A counterexample is a country like Bangladesh, where child labor under 14 is illegal, but still prevalent. In the US, child labor is much rarer, maybe a few hundred complaints a year. Why? Well, it's not child labor laws, it's just as illegal in Bangladesh. A better explanation is that adults are so much more productive in this country so that child labor simply isn't necessary for families to sustain themselves. The lack of child labor in this country has virtually nothing to do with child labor regulation.

I am not saying workplace safety laws and such should be repealed, I am just nothing that those laws are only enforceable in the first place because society is rich enough to provide low-cost safety. The reason I have a safe and clutter-free office that so I make it from my cubicle to the bathroom has nothing to do with OSHA. Such laws are better thought of as moral expressions (children ought not to work, offices ought to be safe, etc) than things that motivate change

Tom West writes:

Of course, one thing that most people understand on some basic level, but aren't always capable of expressing it that the strict separation of economic force and physical force is something that exists only in the Libertarian imagination.

Most human being see the application of power as a continuum, regardless of it being physical or economic.

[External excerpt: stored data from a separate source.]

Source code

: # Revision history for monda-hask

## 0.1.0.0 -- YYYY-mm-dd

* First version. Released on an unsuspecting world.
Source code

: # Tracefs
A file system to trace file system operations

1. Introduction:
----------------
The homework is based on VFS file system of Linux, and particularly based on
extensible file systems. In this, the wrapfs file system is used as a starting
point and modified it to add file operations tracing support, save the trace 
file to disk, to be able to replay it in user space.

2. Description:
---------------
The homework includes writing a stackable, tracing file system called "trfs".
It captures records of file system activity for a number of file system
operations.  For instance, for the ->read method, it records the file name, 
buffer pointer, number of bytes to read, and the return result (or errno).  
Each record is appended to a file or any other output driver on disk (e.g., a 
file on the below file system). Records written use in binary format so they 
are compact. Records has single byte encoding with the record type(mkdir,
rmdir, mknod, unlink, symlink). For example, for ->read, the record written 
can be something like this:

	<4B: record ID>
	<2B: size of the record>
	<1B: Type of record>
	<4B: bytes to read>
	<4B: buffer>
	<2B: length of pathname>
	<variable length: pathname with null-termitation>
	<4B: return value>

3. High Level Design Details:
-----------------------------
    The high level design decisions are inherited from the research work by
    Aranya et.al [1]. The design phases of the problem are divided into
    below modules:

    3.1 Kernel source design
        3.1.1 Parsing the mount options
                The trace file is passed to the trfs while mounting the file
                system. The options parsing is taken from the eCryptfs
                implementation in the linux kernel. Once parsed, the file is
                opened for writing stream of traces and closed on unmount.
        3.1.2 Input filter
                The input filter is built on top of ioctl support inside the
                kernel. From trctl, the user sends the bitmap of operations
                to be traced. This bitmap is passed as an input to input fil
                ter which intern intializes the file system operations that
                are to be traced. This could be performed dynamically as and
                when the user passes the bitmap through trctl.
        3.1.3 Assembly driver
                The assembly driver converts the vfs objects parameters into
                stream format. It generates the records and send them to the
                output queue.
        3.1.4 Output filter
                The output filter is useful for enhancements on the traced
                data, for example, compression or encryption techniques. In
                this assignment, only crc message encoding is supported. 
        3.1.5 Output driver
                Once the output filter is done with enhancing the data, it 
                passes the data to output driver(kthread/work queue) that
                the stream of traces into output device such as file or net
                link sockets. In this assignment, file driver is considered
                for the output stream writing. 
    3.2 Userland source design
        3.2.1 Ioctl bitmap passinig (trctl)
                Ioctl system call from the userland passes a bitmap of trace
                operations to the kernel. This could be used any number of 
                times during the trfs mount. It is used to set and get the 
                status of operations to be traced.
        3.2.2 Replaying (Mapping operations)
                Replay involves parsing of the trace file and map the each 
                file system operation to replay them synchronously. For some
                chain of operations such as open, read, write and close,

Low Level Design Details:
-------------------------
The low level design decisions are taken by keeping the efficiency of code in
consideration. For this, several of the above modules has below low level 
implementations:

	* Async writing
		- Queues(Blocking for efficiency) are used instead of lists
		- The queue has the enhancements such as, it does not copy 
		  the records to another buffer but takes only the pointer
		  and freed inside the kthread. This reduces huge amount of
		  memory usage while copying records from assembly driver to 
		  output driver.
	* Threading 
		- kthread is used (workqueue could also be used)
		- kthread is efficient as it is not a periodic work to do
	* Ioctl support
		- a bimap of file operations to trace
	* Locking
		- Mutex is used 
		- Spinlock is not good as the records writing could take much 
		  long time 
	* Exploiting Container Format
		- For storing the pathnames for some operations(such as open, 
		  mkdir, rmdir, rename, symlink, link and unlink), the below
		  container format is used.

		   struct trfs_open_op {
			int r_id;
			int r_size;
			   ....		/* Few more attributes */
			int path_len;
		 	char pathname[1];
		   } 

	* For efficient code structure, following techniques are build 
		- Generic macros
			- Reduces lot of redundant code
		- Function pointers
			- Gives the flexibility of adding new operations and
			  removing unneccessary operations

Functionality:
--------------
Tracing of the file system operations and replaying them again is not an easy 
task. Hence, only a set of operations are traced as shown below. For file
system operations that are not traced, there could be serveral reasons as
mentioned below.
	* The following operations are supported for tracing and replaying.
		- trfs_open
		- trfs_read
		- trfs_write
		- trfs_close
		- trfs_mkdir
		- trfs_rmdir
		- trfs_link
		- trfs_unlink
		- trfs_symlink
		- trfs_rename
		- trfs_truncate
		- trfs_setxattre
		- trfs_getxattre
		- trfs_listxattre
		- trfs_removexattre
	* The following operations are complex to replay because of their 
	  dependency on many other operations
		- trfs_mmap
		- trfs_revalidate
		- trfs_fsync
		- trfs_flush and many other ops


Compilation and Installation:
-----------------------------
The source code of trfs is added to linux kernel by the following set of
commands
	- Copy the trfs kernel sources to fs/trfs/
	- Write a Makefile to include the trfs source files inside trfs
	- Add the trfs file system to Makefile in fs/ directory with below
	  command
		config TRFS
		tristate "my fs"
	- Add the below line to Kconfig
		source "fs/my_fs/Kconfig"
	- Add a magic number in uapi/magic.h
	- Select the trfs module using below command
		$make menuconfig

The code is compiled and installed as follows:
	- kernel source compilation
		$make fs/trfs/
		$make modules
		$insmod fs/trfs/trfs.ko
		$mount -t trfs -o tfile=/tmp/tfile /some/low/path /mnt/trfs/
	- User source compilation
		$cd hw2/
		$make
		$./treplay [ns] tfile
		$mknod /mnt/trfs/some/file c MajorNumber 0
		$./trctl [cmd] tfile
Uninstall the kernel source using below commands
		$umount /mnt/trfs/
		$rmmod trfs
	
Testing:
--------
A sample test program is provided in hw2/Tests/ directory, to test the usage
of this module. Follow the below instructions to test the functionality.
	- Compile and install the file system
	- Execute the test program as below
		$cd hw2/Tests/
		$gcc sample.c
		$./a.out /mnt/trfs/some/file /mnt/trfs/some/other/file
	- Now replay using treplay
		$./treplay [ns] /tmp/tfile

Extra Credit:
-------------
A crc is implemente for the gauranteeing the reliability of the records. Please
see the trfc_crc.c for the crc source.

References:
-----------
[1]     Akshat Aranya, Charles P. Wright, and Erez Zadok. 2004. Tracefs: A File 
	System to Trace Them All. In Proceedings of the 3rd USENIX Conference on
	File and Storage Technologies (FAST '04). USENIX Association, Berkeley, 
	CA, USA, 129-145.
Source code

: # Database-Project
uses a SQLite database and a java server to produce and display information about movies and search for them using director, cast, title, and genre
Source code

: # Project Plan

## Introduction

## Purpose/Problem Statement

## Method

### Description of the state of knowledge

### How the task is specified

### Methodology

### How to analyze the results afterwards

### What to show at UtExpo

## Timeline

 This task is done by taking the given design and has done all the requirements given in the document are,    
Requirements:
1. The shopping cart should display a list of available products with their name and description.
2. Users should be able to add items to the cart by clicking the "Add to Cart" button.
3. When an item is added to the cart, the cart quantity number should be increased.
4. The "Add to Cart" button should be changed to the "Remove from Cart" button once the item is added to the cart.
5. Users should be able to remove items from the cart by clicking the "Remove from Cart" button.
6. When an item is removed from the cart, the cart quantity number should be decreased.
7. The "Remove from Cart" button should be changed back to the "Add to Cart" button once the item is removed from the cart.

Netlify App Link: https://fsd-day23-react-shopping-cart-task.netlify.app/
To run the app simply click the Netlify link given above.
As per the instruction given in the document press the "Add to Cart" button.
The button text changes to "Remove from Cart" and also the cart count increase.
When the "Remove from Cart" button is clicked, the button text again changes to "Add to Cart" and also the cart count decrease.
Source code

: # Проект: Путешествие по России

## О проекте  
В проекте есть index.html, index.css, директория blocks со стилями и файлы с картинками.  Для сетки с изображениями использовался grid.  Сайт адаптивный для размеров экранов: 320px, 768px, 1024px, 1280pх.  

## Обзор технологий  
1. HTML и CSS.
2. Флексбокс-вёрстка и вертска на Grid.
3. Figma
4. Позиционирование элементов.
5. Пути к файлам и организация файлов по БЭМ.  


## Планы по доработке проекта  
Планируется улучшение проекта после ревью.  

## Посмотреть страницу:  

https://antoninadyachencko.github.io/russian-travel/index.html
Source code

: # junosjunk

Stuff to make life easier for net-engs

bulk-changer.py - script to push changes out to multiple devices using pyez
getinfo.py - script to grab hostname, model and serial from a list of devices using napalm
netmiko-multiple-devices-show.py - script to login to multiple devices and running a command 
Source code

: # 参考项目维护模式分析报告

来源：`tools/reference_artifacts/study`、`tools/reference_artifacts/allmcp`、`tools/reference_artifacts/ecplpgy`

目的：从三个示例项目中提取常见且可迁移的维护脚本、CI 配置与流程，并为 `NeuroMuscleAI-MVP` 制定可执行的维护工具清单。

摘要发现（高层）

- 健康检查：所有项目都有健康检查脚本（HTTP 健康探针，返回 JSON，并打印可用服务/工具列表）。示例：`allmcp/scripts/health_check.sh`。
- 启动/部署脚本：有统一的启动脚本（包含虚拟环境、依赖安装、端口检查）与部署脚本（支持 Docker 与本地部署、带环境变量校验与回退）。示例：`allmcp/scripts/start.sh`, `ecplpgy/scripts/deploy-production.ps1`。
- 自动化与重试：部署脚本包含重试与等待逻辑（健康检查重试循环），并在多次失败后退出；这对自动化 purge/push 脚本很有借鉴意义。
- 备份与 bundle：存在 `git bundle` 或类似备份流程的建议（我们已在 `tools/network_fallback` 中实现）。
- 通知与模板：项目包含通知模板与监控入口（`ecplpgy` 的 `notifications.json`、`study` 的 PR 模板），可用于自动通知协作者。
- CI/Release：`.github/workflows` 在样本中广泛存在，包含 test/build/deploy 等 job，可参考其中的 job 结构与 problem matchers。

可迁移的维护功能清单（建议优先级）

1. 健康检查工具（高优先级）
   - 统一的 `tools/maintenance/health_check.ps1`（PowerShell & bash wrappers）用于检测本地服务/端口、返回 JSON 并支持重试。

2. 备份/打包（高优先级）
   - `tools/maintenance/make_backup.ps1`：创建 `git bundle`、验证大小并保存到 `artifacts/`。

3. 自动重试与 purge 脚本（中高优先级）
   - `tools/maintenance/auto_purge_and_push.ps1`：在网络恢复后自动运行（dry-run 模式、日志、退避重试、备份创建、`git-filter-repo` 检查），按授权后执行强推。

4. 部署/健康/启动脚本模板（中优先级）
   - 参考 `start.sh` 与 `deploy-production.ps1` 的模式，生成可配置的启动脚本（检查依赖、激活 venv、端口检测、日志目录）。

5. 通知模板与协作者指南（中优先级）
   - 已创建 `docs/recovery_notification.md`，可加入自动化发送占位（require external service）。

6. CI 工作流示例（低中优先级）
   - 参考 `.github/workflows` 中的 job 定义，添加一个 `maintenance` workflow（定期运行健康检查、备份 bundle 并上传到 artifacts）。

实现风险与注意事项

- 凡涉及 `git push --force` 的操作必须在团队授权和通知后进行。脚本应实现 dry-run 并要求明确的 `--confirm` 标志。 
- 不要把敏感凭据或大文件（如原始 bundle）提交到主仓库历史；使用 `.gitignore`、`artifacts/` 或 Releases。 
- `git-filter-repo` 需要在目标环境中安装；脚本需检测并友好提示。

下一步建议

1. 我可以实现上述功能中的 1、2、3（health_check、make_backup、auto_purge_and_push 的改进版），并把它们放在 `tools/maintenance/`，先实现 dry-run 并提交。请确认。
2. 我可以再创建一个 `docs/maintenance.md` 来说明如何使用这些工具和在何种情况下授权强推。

Failing to protect economically weak people from economic power is thus understood as implied societal permission to use physical power against the same group as well. If society says that beatings are acceptable, you can probably bet shootings and stabbings will go up as well, even if they're as illegal as before.

I think most students (and most people in general) conflate the protections that are afforded against economic power and the protections that are afforded against physical power because they're seen only as differences in degree, not differences in kind.

(I also think Libertarians come in for a lot of unjustified hate because its inconceivable to a lot of people that *anyone* could not understand this, which means Libertarians must secretly be *for* the physical oppression of the less powerful.)

The usual suspect writes:

You don't need to teach a "balanced discussion of the issues," but you probably need to actually teach labor economics in a labor economics class, and not your political views.

TMC writes:

Max Marty re:"pro free-market bias".

Wouldn't this be necessary as it is an Econ class?

AS writes:

TMC re:"Wouldn't this be necessary as it is an Econ class?"

Yes. Economics is the study of markets.